Below we will start with some identical code to load our dataset, and prepare a TIDNet model for classification.

In [8]:
from dn3.configuratron import ExperimentConfig
from dn3.trainable.processes import StandardClassification
from dn3.trainable.models import TIDNet

from torch.optim.lr_scheduler import CosineAnnealingLR

# Since we are doing a lot of loading, this is nice to suppress some tedious information
import mne
mne.set_log_level(False)

config_filename = 'my_config.yml'
experiment = ExperimentConfig(config_filename)
ds_config = experiment.datasets['mmidb']

dataset = ds_config.auto_construct_dataset()


Adding additional configuration entries: dict_keys(['train_params', 'folds', 'lr'])
Configuratron found 1 datasets.


Scanning /Volumes/Data/MMI. If there are a lot of files, this may take a while...: 100%|██████████| 4/4 [00:03<00:00,  1.05it/s, extension=.gdf]


Creating dataset of 315 Preloaded Epoched recordings from 105 people.


Loading Physionet MMIDB: 100%|██████████| 105/105 [00:10<00:00,  9.88person/s]

>> Physionet MMIDB | DSID: None | 105 people | 4408 trials | 90 channels | 1536 samples/trial | 256Hz | 0 transforms
Constructed 1 channel maps
Used by 315 recordings:
EEG (original(new)): Fc5.(FC5) Fc3.(FC3) Fc1.(FC1) Fcz.(FCZ) Fc2.(FC2) Fc4.(FC4) Fc6.(FC6) C5..(C5) C3..(C3) C1..(C1) Cz..(CZ) C2..(C2) C4..(C4) C6..(C6) Cp5.(CP5) Cp3.(CP3) Cp1.(CP1) Cpz.(CPZ) Cp2.(CP2) Cp4.(CP4) Cp6.(CP6) Fp1.(FP1) Fpz.(FPZ) Fp2.(FP2) Af7.(AF7) Af3.(AF3) Afz.(AFZ) Af4.(AF4) Af8.(AF8) F7..(F7) F5..(F5) F3..(F3) F1..(F1) Fz..(FZ) F2..(F2) F4..(F4) F6..(F6) F8..(F8) Ft7.(FT7) Ft8.(FT8) T7..(T7) T8..(T8) T9..(T9) T10.(T10) Tp7.(TP7) Tp8.(TP8) P7..(P7) P5..(P5) P3..(P3) P1..(P1) Pz..(PZ) P2..(P2) P4..(P4) P6..(P6) P8..(P8) Po7.(PO7) Po3.(PO3) Poz.(POZ) Po4.(PO4) Po8.(PO8) O1..(O1) Oz..(OZ) O2..(O2) Iz..(IZ) 
EOG (original(new)): 
REF (original(new)): 
EXTRA (original(new)): 
Heuristically Assigned: Fc5.(FC5)  Fc3.(FC3)  Fc1.(FC1)  Fcz.(FCZ)  Fc2.(FC2)  Fc4.(FC4)  Fc6.(FC6)  C5..(C5)  C3..(C3)  C1..(C1)  Cz.

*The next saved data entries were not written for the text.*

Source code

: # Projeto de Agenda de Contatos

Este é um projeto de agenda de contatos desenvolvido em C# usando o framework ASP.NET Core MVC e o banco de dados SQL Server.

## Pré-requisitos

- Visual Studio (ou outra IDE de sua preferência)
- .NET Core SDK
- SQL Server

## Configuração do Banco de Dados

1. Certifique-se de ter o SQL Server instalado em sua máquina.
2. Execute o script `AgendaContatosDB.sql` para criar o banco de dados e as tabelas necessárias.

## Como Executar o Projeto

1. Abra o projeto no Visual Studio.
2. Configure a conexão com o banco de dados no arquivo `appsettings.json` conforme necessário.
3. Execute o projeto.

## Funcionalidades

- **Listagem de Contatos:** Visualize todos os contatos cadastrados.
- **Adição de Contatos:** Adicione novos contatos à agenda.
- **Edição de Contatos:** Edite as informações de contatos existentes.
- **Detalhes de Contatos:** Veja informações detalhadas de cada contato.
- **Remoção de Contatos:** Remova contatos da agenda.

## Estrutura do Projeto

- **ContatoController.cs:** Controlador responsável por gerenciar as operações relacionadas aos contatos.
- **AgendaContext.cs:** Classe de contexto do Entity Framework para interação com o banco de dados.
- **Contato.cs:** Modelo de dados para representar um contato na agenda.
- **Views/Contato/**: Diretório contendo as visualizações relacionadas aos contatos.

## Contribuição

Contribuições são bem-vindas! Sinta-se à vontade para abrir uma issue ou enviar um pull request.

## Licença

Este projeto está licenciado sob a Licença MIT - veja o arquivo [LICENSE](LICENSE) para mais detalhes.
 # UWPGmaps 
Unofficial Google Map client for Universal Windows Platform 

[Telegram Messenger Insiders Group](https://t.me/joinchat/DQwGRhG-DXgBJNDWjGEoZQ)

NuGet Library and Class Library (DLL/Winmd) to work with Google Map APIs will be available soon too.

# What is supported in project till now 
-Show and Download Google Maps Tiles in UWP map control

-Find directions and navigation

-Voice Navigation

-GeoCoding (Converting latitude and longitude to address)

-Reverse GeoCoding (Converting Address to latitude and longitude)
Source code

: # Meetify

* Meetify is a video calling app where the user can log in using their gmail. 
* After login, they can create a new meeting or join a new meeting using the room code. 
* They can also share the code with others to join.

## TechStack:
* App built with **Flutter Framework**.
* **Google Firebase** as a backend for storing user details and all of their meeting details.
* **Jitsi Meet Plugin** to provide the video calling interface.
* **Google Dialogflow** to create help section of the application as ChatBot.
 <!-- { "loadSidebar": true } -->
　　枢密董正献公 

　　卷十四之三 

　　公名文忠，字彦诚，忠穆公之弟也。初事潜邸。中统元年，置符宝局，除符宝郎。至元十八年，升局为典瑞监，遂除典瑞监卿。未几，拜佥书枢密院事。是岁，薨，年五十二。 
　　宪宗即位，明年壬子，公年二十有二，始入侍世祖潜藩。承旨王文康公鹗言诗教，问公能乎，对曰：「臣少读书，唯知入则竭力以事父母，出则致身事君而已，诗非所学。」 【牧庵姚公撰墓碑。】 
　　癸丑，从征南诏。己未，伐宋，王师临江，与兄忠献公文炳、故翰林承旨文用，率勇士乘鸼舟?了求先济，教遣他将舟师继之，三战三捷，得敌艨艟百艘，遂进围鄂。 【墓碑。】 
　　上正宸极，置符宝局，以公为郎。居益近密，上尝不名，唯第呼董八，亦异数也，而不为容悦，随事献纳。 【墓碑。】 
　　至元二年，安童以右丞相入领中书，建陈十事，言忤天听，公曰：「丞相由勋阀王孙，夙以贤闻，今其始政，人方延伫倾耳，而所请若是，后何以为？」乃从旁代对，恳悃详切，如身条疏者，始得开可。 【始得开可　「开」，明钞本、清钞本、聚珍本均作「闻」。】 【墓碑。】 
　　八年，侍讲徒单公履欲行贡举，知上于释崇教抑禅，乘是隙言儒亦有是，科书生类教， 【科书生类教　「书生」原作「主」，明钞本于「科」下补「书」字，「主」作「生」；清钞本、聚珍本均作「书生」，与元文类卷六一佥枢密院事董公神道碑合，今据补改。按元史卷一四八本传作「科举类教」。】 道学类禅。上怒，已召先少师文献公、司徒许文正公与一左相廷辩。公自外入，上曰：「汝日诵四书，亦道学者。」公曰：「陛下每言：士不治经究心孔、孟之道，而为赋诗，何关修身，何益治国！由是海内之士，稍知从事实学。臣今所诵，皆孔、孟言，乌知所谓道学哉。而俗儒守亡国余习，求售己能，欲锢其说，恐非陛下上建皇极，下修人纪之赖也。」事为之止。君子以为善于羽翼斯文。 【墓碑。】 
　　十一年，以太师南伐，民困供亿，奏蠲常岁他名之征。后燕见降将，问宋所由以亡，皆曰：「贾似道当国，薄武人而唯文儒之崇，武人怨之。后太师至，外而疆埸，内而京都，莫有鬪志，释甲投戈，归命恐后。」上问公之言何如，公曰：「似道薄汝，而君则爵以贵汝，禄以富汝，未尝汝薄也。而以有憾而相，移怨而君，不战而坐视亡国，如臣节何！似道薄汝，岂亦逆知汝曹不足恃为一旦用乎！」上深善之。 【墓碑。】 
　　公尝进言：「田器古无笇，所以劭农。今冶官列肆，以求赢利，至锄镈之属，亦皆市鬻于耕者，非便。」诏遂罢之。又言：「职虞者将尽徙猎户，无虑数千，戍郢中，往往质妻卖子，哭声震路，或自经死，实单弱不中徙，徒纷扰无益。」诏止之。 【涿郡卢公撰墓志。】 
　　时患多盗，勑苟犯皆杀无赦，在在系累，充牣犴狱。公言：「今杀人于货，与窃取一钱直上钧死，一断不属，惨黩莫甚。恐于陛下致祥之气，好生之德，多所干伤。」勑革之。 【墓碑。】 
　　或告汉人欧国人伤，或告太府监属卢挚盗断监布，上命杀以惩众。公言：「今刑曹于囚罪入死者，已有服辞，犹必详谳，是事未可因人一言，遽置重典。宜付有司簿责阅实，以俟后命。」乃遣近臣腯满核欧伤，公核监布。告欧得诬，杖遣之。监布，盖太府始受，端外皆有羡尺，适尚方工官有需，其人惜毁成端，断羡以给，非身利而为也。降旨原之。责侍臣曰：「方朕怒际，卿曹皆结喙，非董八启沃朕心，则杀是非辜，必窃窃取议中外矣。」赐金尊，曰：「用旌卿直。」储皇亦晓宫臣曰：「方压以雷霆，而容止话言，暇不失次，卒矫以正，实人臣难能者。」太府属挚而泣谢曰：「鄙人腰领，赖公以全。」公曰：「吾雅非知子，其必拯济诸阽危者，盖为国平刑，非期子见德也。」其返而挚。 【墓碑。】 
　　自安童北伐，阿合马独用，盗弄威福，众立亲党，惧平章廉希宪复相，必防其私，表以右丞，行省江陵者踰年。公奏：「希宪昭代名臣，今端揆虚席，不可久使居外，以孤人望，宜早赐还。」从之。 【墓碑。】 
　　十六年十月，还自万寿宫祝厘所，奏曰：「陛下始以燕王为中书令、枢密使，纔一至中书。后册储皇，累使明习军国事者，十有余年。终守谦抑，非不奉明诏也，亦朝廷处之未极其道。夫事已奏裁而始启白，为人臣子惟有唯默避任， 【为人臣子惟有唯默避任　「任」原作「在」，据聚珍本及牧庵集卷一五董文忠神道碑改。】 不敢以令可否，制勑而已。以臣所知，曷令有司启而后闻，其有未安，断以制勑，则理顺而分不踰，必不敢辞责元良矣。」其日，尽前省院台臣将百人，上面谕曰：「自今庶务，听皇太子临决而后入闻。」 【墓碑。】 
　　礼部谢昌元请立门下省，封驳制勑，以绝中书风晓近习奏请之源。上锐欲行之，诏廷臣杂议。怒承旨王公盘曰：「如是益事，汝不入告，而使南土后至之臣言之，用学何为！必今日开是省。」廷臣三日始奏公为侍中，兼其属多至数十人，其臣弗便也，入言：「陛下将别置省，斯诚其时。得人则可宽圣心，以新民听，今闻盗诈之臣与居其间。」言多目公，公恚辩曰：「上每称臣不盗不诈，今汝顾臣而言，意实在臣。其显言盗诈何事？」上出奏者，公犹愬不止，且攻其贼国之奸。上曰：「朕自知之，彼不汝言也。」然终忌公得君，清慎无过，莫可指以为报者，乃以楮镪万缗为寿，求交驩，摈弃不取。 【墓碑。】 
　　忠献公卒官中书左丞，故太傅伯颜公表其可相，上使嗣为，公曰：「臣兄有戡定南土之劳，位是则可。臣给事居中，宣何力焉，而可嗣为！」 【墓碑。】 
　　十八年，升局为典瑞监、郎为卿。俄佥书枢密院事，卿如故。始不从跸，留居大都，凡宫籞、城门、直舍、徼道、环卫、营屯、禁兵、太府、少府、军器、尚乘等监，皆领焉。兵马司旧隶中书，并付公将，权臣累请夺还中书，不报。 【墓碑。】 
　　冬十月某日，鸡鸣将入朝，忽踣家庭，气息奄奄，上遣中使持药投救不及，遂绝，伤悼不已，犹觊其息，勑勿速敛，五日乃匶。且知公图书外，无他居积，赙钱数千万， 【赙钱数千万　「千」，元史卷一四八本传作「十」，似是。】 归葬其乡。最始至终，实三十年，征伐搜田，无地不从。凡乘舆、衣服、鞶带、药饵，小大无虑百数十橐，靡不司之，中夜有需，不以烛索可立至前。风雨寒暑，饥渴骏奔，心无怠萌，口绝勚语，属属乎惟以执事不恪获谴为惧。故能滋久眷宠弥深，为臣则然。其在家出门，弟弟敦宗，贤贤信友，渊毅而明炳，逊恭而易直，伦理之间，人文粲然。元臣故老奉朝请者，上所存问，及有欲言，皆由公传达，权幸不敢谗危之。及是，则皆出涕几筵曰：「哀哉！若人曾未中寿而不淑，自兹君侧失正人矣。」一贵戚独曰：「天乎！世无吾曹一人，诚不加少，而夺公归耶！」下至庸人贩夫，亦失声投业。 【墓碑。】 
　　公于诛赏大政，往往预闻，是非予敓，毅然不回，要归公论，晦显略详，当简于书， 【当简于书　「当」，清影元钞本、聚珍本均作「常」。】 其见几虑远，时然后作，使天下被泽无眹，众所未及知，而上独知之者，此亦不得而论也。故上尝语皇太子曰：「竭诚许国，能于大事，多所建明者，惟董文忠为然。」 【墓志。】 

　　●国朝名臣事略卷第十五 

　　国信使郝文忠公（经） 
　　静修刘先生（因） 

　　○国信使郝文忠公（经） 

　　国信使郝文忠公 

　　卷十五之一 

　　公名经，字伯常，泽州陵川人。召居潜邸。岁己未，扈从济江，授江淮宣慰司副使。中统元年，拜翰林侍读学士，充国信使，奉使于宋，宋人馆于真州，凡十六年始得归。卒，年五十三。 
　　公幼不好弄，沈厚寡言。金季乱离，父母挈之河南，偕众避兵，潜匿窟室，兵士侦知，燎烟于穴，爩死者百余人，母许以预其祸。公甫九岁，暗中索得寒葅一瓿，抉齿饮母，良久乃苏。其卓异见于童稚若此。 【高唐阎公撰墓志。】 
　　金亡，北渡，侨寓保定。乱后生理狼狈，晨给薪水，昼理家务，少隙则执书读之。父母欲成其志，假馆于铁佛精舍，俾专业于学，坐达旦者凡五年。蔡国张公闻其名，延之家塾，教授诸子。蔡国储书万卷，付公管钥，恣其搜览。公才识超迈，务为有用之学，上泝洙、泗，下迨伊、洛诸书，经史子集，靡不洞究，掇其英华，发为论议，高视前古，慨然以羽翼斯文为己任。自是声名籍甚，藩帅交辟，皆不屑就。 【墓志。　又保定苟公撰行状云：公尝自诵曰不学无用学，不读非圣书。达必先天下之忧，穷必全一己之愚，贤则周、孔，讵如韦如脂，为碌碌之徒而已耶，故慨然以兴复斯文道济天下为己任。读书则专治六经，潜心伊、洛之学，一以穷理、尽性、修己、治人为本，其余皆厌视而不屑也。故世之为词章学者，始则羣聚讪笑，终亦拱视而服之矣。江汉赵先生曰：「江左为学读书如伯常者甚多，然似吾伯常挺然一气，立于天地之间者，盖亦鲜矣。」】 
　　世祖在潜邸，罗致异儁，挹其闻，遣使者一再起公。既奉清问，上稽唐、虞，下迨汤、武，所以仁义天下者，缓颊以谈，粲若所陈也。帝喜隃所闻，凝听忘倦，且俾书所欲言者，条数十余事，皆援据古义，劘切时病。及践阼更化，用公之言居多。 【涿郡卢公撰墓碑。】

This time, we will also create two functions that exhibit the two different (though not necessarily mutually exclusive)
way one might adjust from one domain to a slightly different one. Freezing and fine-tuning.

In [10]:
def frozen_tuning(training_data, testing_data, model):
    model.freeze_features()
    tune_process = StandardClassification(model, learning_rate=ds_config.rate, cuda=experiment.use_gpu)
    tune_process.fit(training_data, **ds_config.train_params)
    # We unfreeze so that the model can be subsequently trained again
    model.freeze_features(unfreeze=True)
    return tune_process.evaluate(testing_data)['Accuracy']

def fine_tuning(training_data, testing_data, model):
    tune_process = StandardClassification(model, learning_rate=ds_config.fine_lr, cuda=experiment.use_gpu,)
    tune_process.fit(training_data, **ds_config.train_params)
    return tune_process.evaluate(testing_data)['Accuracy']


Now we'll make some helpers to compare the tuned performance for three possible scenarios:

    1. Freeze features with a new classifier
    2. The same as the above, but then fine-tune *all weights* including the new final layer
    3. Just fine-tuning all the general weights from the start

In [11]:
PERFORMANCE_COLUMNS = ['Tuned', 'Frozen', 'Frozen then Tuned']
def tuning_performance_comparison(training_data, testing_data, model):
    just_tune_model = model.clone()
    just_tune_performance = fine_tuning(training_data, testing_data, just_tune_model)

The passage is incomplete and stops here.